■ **Activity**
Using the entries that follow, count the lines containing the word "maskOn" and give that number by itself.

■ **Source data**
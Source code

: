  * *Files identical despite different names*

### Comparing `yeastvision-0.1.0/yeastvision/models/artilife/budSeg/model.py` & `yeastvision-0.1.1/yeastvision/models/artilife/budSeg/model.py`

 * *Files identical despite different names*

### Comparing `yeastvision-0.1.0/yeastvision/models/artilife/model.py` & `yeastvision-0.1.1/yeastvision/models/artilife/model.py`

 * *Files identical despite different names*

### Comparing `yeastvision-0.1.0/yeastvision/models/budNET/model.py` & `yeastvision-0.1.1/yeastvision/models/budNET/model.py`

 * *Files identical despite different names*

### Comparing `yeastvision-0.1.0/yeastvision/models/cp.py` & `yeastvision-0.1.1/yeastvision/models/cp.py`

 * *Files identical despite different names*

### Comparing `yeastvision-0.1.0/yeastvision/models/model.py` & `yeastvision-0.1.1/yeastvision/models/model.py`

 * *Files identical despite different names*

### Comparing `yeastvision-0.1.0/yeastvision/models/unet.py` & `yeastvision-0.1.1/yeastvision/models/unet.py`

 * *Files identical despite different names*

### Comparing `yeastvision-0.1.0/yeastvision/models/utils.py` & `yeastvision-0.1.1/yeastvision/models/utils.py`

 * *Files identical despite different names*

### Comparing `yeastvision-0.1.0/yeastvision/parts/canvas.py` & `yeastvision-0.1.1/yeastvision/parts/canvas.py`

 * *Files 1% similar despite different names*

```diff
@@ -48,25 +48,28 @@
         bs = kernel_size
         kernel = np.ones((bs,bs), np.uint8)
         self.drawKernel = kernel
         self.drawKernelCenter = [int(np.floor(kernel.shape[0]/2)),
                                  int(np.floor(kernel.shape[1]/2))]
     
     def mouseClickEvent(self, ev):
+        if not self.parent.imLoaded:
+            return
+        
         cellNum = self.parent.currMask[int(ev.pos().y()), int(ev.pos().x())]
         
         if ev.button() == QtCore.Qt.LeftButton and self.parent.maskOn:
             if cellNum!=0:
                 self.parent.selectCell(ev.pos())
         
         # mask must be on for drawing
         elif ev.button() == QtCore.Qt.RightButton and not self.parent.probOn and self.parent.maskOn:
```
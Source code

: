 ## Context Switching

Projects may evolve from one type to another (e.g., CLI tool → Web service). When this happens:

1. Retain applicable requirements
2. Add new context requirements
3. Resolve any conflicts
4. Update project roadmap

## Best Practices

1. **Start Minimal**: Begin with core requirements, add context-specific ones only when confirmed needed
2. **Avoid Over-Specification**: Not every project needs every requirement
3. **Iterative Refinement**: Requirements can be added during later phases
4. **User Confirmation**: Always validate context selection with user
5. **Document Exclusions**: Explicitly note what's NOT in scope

■ **Written answer**
2